= TASK TO CARRY OUT =
Your job is to report every line of the entries that has "SITEURL".

===== RECORDS FOR THIS EXERCISE

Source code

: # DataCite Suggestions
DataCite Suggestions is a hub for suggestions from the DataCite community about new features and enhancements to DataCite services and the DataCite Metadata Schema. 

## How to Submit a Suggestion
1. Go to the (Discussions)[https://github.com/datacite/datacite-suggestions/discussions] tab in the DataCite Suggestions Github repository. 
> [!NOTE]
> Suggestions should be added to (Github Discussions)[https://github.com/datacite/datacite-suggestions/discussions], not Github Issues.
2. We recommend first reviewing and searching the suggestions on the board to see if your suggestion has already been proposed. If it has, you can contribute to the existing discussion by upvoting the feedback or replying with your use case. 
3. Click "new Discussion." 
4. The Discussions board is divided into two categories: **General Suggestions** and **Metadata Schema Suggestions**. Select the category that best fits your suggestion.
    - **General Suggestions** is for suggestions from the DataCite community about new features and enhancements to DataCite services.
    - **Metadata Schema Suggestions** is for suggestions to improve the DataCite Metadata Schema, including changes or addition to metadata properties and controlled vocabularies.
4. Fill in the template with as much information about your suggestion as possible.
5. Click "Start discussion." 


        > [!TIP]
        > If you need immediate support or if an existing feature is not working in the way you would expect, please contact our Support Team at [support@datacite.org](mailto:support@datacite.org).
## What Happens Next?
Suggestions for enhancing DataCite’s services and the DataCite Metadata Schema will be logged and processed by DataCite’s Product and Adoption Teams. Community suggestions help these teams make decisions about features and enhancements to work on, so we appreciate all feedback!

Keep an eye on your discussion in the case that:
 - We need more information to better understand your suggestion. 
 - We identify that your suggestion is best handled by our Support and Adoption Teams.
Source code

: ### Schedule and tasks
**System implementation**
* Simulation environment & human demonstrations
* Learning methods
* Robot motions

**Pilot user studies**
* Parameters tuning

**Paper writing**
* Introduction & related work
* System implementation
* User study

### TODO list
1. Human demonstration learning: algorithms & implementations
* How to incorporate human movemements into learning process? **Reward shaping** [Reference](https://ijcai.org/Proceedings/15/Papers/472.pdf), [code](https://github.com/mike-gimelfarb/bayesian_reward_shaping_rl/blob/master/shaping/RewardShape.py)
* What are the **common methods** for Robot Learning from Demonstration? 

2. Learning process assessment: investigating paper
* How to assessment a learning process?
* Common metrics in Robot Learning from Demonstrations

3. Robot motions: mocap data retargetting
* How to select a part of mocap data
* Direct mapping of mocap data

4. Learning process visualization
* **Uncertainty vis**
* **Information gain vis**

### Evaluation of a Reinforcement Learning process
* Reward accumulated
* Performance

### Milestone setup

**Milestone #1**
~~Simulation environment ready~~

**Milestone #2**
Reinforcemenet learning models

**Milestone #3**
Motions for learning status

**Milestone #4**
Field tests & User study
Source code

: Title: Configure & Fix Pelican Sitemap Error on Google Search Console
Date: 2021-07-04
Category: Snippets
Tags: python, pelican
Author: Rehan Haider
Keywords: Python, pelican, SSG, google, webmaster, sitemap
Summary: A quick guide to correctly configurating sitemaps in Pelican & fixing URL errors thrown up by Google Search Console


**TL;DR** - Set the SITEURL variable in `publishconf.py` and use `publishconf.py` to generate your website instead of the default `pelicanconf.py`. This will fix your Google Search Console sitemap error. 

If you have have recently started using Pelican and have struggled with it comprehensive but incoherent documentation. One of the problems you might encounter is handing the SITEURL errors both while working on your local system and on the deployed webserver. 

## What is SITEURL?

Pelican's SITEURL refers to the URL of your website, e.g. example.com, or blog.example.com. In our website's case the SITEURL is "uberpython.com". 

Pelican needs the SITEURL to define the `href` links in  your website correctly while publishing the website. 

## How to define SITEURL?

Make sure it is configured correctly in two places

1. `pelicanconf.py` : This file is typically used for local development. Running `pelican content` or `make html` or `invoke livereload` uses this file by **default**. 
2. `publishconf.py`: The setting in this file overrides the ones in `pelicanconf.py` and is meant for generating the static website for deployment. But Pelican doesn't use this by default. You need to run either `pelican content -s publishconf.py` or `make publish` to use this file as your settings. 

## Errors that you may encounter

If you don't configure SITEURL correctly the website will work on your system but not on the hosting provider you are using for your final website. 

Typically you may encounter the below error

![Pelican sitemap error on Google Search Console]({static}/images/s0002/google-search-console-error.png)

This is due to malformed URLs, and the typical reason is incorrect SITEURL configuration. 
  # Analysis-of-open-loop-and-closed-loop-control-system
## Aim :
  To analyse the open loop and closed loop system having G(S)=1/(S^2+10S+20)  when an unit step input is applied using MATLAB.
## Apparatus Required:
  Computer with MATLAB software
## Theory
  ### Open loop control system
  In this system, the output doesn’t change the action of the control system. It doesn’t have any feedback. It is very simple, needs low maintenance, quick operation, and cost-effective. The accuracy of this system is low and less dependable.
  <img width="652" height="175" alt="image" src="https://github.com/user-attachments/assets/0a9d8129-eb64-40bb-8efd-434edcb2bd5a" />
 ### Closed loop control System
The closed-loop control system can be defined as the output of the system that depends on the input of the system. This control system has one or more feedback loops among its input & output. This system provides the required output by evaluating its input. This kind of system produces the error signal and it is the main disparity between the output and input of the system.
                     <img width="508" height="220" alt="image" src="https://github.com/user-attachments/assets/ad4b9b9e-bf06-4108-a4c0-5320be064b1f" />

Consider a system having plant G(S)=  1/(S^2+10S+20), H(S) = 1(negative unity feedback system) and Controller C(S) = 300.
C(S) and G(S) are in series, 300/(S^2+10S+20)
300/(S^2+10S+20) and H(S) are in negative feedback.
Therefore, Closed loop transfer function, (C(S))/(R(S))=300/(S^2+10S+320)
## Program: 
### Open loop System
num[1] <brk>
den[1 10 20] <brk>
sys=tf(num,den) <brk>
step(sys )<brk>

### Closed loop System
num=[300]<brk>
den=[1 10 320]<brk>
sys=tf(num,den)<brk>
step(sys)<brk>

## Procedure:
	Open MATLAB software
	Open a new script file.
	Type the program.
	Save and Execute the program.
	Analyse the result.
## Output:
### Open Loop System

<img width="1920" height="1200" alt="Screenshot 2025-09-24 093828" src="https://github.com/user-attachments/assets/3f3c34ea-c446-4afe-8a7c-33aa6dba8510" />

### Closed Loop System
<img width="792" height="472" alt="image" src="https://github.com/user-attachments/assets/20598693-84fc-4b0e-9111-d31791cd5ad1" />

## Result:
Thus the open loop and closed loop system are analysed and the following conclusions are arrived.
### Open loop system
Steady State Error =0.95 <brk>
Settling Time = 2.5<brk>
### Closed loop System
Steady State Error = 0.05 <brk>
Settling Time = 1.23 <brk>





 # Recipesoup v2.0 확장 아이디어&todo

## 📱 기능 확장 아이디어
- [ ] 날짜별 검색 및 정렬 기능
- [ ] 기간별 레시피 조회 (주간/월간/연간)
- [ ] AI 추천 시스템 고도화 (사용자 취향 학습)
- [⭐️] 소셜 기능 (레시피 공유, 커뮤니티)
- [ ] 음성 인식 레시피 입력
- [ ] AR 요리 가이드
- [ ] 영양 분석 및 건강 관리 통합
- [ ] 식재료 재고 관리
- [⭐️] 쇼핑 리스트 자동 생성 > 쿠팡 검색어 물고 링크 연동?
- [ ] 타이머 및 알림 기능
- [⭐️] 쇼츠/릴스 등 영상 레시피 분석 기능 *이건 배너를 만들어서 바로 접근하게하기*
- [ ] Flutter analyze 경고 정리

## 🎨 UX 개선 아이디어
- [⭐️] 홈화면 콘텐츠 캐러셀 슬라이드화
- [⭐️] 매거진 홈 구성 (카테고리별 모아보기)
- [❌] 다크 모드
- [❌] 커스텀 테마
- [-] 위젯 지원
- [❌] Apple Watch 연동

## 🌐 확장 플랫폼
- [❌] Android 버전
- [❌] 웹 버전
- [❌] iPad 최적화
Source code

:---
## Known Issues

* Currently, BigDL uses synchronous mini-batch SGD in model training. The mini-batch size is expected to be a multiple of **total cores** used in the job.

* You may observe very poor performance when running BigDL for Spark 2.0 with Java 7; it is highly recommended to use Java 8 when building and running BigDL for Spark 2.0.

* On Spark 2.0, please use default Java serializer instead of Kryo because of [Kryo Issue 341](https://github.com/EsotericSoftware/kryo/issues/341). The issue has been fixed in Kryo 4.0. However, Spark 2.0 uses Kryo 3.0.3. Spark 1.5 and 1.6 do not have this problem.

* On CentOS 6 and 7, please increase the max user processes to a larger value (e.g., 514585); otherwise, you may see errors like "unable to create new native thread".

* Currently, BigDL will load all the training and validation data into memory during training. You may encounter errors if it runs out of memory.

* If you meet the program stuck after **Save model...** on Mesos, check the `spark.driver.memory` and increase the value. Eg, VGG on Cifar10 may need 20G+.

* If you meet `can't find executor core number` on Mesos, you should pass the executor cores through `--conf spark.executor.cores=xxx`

==========

= ANSWER TO THE EXERCISE =
**TL;DR** - Set the SITEURL variable in `publishconf.py` and use `publishconf.py` to generate your website instead of the default `pelicanconf.py`. This will fix your Google Search Console sitemap error. 
If you have have recently started using Pelican and have struggled with it comprehensive but incoherent documentation. One of the problems you might encounter is handing the SITEURL errors both while working on your local system and on the deployed webserver. 
## What is SITEURL?
Pelican's SITEURL refers to the URL of your website, e.g. example.com, or blog.example.com. In our website's case the SITEURL is "uberpython.com". 
Pelican needs the SITEURL to define the `href` links in  your website correctly while publishing the website. 
## How to define SITEURL?
If you don't configure SITEURL correctly the website will work on your system but not on the hosting provider you are using for your final website. 
This is due to malformed URLs, and the typical reason is incorrect SITEURL configuration. 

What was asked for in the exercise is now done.